Debugging Tools for Windows (WinDbg, KD, CDB, NTSD)
Start here for an overview of Debugging Tools for Windows. This tool set includes WinDbg and other debuggers.
Install Debugging Tools for Windows
You can get Debugging Tools for Windows as part of a development kit or as a standalone tool set:
As part of the WDK
Debugging Tools for Windows is included in the Windows Driver Kit (WDK). To get the WDK, see Download the Windows Driver Kit (WDK).
As part of the Windows SDK
Debugging Tools for Windows is included in the Windows Software Development Kit (SDK). To download the installer or an ISO image, see Windows 10 SDK on Windows Dev Center.
As a standalone tool set
You can install the Debugging Tools for Windows alone, without the Windows SDK or WDK, by starting installation of the Windows SDK and then selecting only Debugging Tools for Windows in the list of features to install (and clearing the selection of all other features). To download the installer or an ISO image, see Windows 10 SDK on Windows Dev Center.
Get started with Windows Debugging
To get started with Windows debugging, see Getting Started with Windows Debugging.
To get started with debugging kernel-mode drivers, see Debug Universal Drivers - Step by Step Lab (Echo Kernel-Mode). This is a step-by-step lab that shows how to use WinDbg to debug Echo, a sample driver that uses the Kernel-Mode Driver Framework (KMDF).
If your computer has Visual Studio and the WDK installed, then you have six available debugging environments. For descriptions of these environments, see Debugging Environments.
All of these debugging environments provide user interfaces for the same underlying debugging engine, which is implemented in the Windows Symbolic Debugger Engine (Dbgeng.dll). This debugging engine is also called the Windows debugger, and the six debugging environments are collectively called the Windows debuggers.
Visual Studio includes its own debugging environment and debugging engine, which together are called the Visual Studio debugger. For information on debugging in Visual Studio, see Debugging in Visual Studio. For debugging managed code, such as C#, using the Visual Studio debugger is often the easiest way to get started.

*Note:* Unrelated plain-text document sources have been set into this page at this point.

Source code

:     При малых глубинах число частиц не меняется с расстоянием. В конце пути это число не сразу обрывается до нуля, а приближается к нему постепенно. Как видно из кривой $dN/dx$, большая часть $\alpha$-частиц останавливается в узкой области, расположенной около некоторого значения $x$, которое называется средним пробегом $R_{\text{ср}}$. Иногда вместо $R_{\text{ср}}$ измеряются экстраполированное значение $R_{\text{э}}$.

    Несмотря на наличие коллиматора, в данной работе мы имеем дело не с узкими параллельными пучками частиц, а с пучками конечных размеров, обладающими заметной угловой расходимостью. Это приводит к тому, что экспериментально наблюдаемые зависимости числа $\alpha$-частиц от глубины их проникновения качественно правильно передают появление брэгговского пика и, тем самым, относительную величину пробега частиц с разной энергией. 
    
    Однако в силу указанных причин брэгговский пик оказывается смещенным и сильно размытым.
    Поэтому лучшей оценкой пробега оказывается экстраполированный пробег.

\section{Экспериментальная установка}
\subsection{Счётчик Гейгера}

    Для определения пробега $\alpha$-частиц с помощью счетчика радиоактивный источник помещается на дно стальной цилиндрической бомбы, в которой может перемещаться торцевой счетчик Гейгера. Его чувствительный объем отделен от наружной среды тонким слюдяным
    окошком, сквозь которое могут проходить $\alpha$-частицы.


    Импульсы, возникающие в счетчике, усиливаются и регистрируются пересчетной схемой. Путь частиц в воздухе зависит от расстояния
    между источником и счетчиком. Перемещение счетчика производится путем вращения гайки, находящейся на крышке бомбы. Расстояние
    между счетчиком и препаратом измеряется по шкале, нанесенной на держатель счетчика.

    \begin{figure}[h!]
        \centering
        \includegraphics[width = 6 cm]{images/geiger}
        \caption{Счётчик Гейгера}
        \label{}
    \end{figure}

The Windows debuggers can run on x86-based, x64-based, or ARM-based processors, and they can debug code that is running on those same architectures. Sometimes the debugger and the code being debugged run on the same computer, but other times the debugger and the code being debugged run on separate computers. In either case, the computer that is running the debugger is called the host computer, and the computer that is being debugged is called the target computer. The Windows debuggers support the following versions of Windows for both the host and target computers.
- Windows 10 and Windows Server 2016
- Windows 8.1 and Windows Server 2012 R2
- Windows 8 and Windows Server 2012
- Windows 7 and Windows Server 2008 R2
Symbols and symbol files
Symbol files store a variety of data that are not required when running the executable binaries, but symbol files are very useful when debugging code. For more information about creating and using symbol files, see Symbols for Windows debugging (WinDbg, KD, CDB, NTSD).
Blue screens and crash dump files
If Windows stops working and displays a blue screen, the computer has shut down abruptly to protect itself from data loss and displays a bug check code. For more information, see Bug Checks (Blue Screens). You analyze crash dump files that are created when Windows shuts down by using WinDbg and other Windows debuggers. For more information, see Crash dump analysis using the Windows debuggers (WinDbg).
Tools and utilities
In addition to the debuggers, Debugging Tools for Windows includes a set of tools that are useful for debugging. For a full list of the tools, see Tools Included in Debugging Tools for Windows.